Zombies may be more interested in eating brains than in expanding their minds, but that won't stop students at the University of Baltimore from learning all about the walking dead in the new course, Media Genres: Zombies.
Part of the university's new minor in pop culture, the Zombies course will walk (or shamble) its 45 students through a full course of zombie-related movies, books and comic books.
Included on the syllabus are popular titles like last year's best-seller "Pride and Prejudice and Zombies," horror author Jonathan Maberry's zombie-terrorism thriller "Patient Zero," and the comic book "The Walking Dead" (soon to be a TV show on AMC, home of "Mad Men"). And, of course, there will be movies like George A. Romero's classic film, "Night of the Living Dead."
Why teach a course about zombies? The living dead are "one of the most perfect single reflections in our media of what we're thinking of at any given point as a culture, as individuals and as a nation," professor Arnold Blumberg told AOL News. Or as he told The Washington Post, "The zombie is, simply, us."

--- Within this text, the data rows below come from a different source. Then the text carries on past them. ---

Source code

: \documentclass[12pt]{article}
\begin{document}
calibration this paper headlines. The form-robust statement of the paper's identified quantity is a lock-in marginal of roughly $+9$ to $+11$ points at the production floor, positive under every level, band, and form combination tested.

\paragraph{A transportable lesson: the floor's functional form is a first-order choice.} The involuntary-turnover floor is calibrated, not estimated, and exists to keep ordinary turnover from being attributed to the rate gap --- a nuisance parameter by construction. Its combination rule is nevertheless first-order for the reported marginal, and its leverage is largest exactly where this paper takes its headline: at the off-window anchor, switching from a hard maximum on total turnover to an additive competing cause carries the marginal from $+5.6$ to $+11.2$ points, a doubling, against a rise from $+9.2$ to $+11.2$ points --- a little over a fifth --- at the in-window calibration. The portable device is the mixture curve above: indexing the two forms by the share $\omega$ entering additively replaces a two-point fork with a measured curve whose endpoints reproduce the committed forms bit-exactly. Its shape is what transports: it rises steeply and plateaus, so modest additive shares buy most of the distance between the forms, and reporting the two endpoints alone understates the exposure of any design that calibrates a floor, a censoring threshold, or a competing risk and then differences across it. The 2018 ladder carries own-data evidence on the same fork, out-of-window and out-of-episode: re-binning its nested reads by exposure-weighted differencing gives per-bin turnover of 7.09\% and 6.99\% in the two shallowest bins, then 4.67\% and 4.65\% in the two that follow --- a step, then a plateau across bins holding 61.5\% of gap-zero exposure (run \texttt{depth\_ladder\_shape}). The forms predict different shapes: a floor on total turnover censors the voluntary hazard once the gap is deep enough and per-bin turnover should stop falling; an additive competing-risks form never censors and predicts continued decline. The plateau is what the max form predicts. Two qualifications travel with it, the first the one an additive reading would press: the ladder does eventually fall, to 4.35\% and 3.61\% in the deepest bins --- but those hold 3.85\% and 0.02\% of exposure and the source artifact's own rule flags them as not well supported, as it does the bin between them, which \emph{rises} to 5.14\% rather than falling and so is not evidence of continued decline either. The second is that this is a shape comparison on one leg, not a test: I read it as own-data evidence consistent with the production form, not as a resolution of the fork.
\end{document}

It's not a new idea. Romero's "Dead" movies are as much about race relations, gender, war and consumerism as they are about flesh-eating. Robert Kirkman's "Walking Dead" comic book is about characters pushed to the limits, when those limits just happen to be zombies. Brian Keene's "Rising" novels are about blue-color America and the importance of family (well, blue-color families overrun by the living dead). And that's just scratching the surface.
Teaching zombies, meanwhile, has a value in education. "These seemingly offbeat courses perform the same kind of function as other liberal arts courses, and that is to train you as a critical thinker and reader," Thomas S. Davis, assistant professor of English at Ohio State University, told TodayShow.com. "You are learning to be a more discerning reader of cultural texts and phenomena, and that's a good thing."
Whether or not the course will teach students how to avoid the zombie apocalypse remains to be seen.